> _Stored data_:
*** Block opens ***

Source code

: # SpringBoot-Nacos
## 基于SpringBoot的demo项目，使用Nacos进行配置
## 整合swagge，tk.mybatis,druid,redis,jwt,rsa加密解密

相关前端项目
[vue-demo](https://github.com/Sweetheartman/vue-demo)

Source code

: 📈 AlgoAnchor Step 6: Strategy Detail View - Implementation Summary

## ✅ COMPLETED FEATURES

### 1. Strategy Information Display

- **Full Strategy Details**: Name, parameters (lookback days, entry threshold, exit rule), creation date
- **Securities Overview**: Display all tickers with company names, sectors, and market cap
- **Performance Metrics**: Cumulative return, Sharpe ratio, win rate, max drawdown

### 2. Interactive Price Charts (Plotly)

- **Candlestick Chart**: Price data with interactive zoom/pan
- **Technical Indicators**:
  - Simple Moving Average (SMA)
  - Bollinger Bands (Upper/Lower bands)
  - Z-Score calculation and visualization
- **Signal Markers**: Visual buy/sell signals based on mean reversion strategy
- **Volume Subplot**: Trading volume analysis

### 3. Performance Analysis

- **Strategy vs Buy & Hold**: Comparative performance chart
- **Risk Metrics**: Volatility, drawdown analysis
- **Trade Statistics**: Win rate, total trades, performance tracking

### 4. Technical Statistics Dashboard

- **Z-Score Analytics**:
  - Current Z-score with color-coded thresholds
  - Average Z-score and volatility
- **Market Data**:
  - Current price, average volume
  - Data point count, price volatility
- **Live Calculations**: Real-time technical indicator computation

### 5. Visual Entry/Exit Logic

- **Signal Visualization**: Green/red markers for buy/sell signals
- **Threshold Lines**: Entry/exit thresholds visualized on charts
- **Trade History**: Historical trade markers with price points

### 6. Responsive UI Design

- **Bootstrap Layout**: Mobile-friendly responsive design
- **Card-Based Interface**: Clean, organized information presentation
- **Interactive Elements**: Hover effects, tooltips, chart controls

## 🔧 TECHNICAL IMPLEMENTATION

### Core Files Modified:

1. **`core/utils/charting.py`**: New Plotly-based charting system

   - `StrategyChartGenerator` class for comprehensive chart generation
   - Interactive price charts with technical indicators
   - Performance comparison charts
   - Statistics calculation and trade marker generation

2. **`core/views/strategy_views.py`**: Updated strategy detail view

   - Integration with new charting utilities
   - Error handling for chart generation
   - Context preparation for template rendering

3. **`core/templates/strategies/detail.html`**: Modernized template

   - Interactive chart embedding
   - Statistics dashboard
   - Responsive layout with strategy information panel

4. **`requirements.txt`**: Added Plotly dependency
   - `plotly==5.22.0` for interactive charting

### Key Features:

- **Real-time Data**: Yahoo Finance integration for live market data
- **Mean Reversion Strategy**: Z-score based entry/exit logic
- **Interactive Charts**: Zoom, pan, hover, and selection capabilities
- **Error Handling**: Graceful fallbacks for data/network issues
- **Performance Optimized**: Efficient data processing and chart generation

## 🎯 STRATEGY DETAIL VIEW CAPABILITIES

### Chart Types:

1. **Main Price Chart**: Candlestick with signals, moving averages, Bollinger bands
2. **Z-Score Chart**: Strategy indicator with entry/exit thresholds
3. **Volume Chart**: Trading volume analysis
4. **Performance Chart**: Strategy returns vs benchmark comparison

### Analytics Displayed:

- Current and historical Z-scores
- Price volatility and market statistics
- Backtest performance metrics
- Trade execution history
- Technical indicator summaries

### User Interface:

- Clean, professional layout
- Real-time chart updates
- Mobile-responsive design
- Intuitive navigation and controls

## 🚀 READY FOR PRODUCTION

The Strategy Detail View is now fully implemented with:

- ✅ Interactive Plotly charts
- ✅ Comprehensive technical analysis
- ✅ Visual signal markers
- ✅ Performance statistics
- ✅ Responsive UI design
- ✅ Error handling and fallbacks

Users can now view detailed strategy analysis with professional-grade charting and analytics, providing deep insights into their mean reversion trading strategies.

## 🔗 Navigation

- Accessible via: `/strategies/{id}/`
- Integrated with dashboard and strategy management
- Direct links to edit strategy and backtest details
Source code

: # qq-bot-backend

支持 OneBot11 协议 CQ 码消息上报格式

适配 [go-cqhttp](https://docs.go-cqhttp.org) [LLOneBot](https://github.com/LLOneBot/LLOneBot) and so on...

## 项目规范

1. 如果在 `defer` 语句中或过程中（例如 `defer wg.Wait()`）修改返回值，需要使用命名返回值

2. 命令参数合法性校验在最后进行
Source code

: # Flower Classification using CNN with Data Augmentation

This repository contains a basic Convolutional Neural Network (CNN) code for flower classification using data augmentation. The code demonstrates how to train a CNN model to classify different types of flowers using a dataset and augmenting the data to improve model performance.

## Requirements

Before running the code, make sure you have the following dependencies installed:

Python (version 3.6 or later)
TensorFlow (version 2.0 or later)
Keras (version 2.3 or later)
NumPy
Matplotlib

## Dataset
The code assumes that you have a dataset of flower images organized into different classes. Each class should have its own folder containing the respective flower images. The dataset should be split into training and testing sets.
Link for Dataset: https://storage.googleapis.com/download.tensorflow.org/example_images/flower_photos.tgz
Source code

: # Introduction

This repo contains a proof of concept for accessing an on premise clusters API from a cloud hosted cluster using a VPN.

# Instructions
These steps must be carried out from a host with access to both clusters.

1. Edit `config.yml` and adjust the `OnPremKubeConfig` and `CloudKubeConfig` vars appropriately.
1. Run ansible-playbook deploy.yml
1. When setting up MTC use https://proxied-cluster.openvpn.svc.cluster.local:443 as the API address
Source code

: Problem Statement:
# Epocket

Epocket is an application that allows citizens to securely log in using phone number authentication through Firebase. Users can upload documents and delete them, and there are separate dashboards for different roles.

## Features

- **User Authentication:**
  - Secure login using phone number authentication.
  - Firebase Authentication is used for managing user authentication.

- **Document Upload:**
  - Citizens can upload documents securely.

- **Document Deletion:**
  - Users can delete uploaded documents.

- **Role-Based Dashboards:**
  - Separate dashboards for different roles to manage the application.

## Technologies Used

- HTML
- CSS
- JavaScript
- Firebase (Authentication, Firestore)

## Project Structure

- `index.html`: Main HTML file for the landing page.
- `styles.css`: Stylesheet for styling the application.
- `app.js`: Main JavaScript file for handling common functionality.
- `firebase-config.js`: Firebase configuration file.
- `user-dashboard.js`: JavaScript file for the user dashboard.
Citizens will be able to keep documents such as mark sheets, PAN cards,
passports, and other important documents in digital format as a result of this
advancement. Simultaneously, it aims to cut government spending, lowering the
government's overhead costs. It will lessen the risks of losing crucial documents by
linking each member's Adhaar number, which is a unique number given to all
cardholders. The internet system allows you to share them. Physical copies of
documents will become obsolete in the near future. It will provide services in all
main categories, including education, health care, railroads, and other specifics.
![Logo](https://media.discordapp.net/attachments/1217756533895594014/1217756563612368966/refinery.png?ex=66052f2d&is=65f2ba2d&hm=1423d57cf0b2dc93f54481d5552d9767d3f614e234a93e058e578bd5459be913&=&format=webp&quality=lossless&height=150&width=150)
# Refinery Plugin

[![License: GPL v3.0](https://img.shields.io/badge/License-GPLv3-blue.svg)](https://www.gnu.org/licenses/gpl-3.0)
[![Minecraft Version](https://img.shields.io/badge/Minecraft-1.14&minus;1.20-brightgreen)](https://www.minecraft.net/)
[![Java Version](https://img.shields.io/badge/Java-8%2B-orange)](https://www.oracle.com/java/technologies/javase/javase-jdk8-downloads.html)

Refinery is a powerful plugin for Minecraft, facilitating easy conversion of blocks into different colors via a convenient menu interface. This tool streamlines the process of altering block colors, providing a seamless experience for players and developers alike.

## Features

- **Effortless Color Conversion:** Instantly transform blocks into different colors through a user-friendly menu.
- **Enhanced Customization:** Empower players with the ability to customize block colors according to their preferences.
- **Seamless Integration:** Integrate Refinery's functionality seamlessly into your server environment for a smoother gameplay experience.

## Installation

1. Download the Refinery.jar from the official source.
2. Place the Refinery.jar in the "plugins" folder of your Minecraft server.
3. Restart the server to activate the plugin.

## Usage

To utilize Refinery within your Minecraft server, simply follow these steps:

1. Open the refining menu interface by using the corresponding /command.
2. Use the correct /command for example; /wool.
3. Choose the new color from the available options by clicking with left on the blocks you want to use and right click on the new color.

*** Block closes ***

> _Exercise brief_: Take the lines above from the one containing "# Instructions" to the one containing "- Secure login" and retype them exactly, both ends included, with nothing added.

> _Problem solution_:
# Instructions
These steps must be carried out from a host with access to both clusters.

1. Edit `config.yml` and adjust the `OnPremKubeConfig` and `CloudKubeConfig` vars appropriately.
1. Run ansible-playbook deploy.yml
1. When setting up MTC use https://proxied-cluster.openvpn.svc.cluster.local:443 as the API address
Source code

: Problem Statement:
# Epocket

Epocket is an application that allows citizens to securely log in using phone number authentication through Firebase. Users can upload documents and delete them, and there are separate dashboards for different roles.

## Features

- **User Authentication:**
  - Secure login using phone number authentication.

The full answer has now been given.